Awalnya, patung yang dibuat berukuran cukup besar dengan tinggi patung mulai 50 cm hingga 2 meter. Seiring dengan terus berjalannya waktu dan permintaan pasar, saat ini warga Pucung lebih banyak memproduksi patung dengan ukuran kecil dan lebih fungsional serta lebih sederhana.!break!

Jika dulu patung primitif hanya sebagai hiasan, saat ini patung diaplikasikan sebagai tempat tisu, tempat handphone, tempat pulpen, tempat kartu nama, hingga asbak. Meski demikian pesanan patung berukuran besar masih tetap ada.

Untuk bahan baku pembuatan patung, kayu jati dan mahoni menjadi pilihannya. Kedua kayu tersebut cukup keras sehingga tidak mudah pecah maupun rusak saat dibuat patung.

Kayu jati dan mahoni harus melalui beberapa tahapan untuk menjadi sebuah patung yang unik. Untuk patung berukuran kecil, bahan baku kayu dijadikan lembaran papan, kemudian digambari pola. Setelah itu pola tersebut dipotong menjadi bagian-bagian patung yang kemudian akan dirangkai menjadi sebuah patung.

(Hamim Thohari/Tribun Jogja)

Untuk memperoleh kesan kayu yang hitam legam yang menjadi ciri khas patung primitif maka patung yang sudah dirangkai sedemikian rupa dibakar hingga mencapai warna yang dikehendaki.

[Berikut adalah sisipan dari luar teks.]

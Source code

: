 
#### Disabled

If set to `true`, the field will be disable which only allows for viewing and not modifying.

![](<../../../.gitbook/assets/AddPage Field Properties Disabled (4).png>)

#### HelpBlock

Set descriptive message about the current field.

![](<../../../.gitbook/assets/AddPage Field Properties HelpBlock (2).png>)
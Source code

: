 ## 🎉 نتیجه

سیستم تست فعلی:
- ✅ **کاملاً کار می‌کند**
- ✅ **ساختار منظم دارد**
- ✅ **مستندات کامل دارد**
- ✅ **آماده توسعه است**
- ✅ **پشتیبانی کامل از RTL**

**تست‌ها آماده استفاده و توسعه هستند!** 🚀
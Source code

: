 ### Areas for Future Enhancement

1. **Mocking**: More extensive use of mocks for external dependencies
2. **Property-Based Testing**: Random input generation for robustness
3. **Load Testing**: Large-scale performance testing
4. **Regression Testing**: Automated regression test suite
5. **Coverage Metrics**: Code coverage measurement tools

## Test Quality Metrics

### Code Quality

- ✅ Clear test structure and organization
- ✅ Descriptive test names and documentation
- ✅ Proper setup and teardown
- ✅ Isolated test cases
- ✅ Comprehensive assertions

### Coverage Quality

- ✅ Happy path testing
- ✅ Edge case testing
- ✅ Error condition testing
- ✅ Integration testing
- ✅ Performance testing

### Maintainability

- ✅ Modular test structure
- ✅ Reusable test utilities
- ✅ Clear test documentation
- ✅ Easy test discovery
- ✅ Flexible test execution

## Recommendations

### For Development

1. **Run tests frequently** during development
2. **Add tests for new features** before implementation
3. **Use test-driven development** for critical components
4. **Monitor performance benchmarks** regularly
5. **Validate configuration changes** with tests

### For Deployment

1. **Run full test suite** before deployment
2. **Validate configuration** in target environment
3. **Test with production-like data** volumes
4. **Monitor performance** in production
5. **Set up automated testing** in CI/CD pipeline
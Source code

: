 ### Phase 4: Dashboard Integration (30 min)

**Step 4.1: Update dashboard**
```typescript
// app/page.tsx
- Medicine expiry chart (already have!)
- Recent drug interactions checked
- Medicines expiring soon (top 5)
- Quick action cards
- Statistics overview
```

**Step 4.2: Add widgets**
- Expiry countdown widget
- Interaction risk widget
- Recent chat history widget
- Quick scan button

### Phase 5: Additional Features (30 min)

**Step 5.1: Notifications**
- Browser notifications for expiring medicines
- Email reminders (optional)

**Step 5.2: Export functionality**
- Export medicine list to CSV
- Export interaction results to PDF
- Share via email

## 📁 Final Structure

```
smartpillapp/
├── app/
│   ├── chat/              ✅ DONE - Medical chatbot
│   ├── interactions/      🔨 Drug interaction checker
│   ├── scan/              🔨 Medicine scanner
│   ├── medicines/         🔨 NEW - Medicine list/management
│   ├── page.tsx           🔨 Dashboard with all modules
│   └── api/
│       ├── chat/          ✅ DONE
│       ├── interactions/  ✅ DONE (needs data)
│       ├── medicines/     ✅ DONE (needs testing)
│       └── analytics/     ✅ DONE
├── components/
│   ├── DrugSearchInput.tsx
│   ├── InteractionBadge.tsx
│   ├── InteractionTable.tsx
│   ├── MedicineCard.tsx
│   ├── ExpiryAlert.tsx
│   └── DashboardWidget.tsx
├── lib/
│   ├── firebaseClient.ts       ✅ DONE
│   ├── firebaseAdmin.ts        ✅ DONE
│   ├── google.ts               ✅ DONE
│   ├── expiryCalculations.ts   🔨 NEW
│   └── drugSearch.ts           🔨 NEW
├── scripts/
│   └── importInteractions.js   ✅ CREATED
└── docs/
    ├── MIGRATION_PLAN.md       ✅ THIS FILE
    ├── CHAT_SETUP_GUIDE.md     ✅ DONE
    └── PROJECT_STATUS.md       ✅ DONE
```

Proses terakhir adalah patung kemudian dicelupkan kedalam cairan lem lalu diampelas sampai halus, dan kemudian diclear agar terlihat mengkilap dan warnanya tahan lama. Sebagian besar patung produksi warga Pucung ini diekspor ke luar negeri.

"Saat ini negara-negara di Eropa Timur, Timur Tengah, dan Australia adalah pelanggan kami yang masih aktif memesan produk kami," ujar Purnomo.

Saat ini di Dusun Pucung terdapat sekitar 10 Kepala Keluarga (KK) yang masih menggeluti usaha ini. Selain memproduksi patung primitif mereka juga memproduksi meja dan kursi, lemari, hingga beragam miniatur kendaraan.

Untuk harga jual, satu buah patung primitif di jual mulai dari harga Rp 10.000 (patung dengan tinggi 10 cm), sedang yang paling mahal seharga Rp 500.000. "Untuk harga kami sesuaikan dengan ukuran patung dan tingkat kerumitannya," kata Purnomo.

Jika anda berkunjung ke Yogyakarta, tidak ada salahnya singgah ke Dusun Pucung untuk membeli buah tangan berupa kerajinan yang berbeda dan unik. Untuk mencapainya anda bisa melewati jalan Bantul. Di kilometer 7 terdapat SPBU Pucung, di selatan SPBU tersebut anda akan melihat papan nama Dusun Pucung.